CHAPTER THREE: RESEARCH METHODOLOGY
This chapter gives an analysis of the research methodology to be adopted by the study, and it includes the site selection, the sampling, data and its sources, data collection criteria and techniques of data analysis and presentation of the study findings.
3.1 Site Selection
Flower Valley district is a district located in South Africa, in Africa. Though regarded as well-off region in resource endowment, access to quality education still remains a crucial problem amongst the local community. This paper will focus on the Flower Valley, a Shell foundation Project.
The study will assume the approach of a case study and mainly with a deductive thinking with the units of analysis being the local households who are beneficiaries of the water project. The chairman of Shell Foundation and Flower Valley project director will be the key informants in the study. All households within the Flower Valley Location benefit from the education project. The sample will involve 60 households. The method used to select households will be the Simple random sampling..
3.3 The data and its sources
The study will use secondary sources of data.
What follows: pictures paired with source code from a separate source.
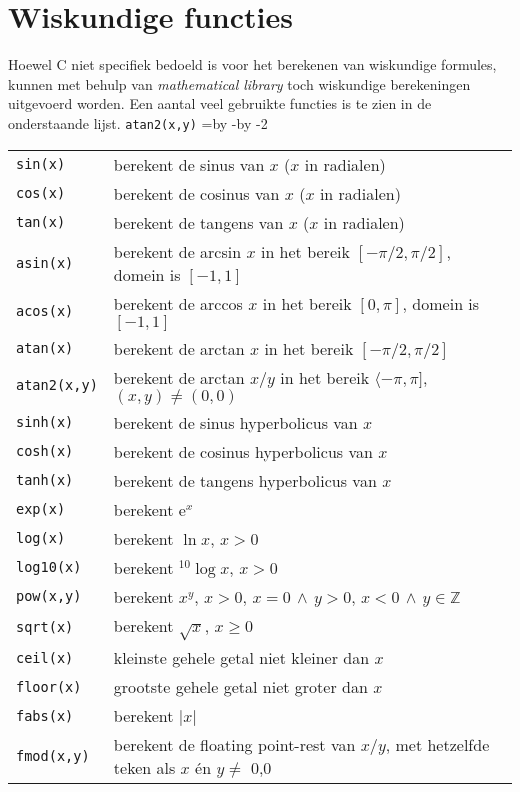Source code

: \section{Wiskundige functies}
Hoewel C niet specifiek bedoeld is voor het berekenen van wiskundige formules, kunnen met behulp van \textsl{mathematical library} toch wiskundige berekeningen uitgevoerd worden. Een aantal veel gebruikte functies is te zien in de onderstaande lijst.
\hbox{\texttt{atan2(x,y)}}
\newdimen\delengteb\delengteb=\textwidth\advance\delengteb by -\advance\delengteb by -2\tabcolsep
\begin{table}[!ht]
\centering
\begin{tabular}{lp{\delengteb}@{}}
\texttt{sin(x)} & berekent de sinus van $x$ ($x$ in radialen)\\
\texttt{cos(x)} & berekent de cosinus van $x$ ($x$ in radialen)\\
\texttt{tan(x)} & berekent de tangens van $x$ ($x$ in radialen)\\
\texttt{asin(x)} & berekent de arcsin $x$ in het bereik $[-\pi/2, \pi/2]$, domein is $[-1,1]$\\
\texttt{acos(x)} & berekent de arccos $x$ in het bereik $[0, \pi]$, domein is $[-1,1]$\\
\texttt{atan(x)} & berekent de arctan $x$ in het bereik $[-\pi/2, \pi/2]$\\
\texttt{atan2(x,y)} & berekent de arctan $x/y$ in het bereik $\langle-\pi, \pi]$, $(x,y)\neq(0,0)$\\
\texttt{sinh(x)} & berekent de sinus hyperbolicus van $x$\\
\texttt{cosh(x)} & berekent de cosinus hyperbolicus van $x$\\
\texttt{tanh(x)} & berekent de tangens hyperbolicus van $x$\\
\texttt{exp(x)} & berekent $\mathrm{e}^x$\\
\texttt{log(x)} & berekent $\ln x$, $x>0$\\
\texttt{log10(x)} & berekent $^{10}\!\log x$, $x>0$\\
\texttt{pow(x,y)} & berekent $x^y$, $x>0,\,x=0\,\wedge\,y>0,\,x<0\,\wedge\,y\in\mathbb{Z}$\\
\texttt{sqrt(x)} & berekent $\sqrt{x}$, $x\geq0$\\
\texttt{ceil(x)} & kleinste gehele getal niet kleiner dan $x$\\
\texttt{floor(x)} & grootste gehele getal niet groter dan $x$\\
\texttt{fabs(x)} & berekent $|x|$\\
\texttt{fmod(x,y)} & berekent de floating point-rest van $x/y$, met hetzelfde teken als $x$ én $y\neq$ 0,0\\
\end{tabular}
\end{table}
Secondary sources will involve review of the Shell Foundation annual reports and the company’s publications on CSR.
3.4 Data Collection
The researcher prefers using both structured and semi-structured questionnaires as well as interviews to collect data on the community’s contributions during project conceptualization, resource mobilization and in the on-going operations. A structured questionnaire mailed to the director of Shell foundation will effectively collect information on the company contributions during Shell Foundation’s conceptualisation, resource mobilisation and in the on-going operations. Shell Foundation seldom allows face-to-face interviews with their employees, hence the decision to mail the questionnaires.. This will, however, be a challenge to study as there will be no chance to enquire further on the responses given. An interview with the chairman of Shell Foundation to get an in-depth analysis of the on-going operations of the water project- the roles of the community, Shell Foundation and any other party involved.
3.5 Data Analysis and presentation
Data analysis wills both quantitative and qualitative techniques will be used for data analysis. Questionnaire information will be coded and entered in SPSS for analysis to generate percentage figures on the extent of mutuality at the three stages of the project and overall, as operational zed by the study- Not There, Less, Much and Very Much. Figures on Percentage contributions of the Shell Foundation, the Community and others, will also be generated. Data from interview schedules and secondary sources will be analysed qualitatively through description. Review of the project annual report will help review the success of the project, thus helping tell with some certainty the likelihood of the project being sustainable. The findings of the study will be presented using figures and tables showing the extent of mutuality in project conceptualization, resource mobilization and on-going operations. This summarized data uses frequency tables in the SPSS and results explained using inferences as people’s opinion. On the other hand, descriptive continuous prose is the best present secondary sources information.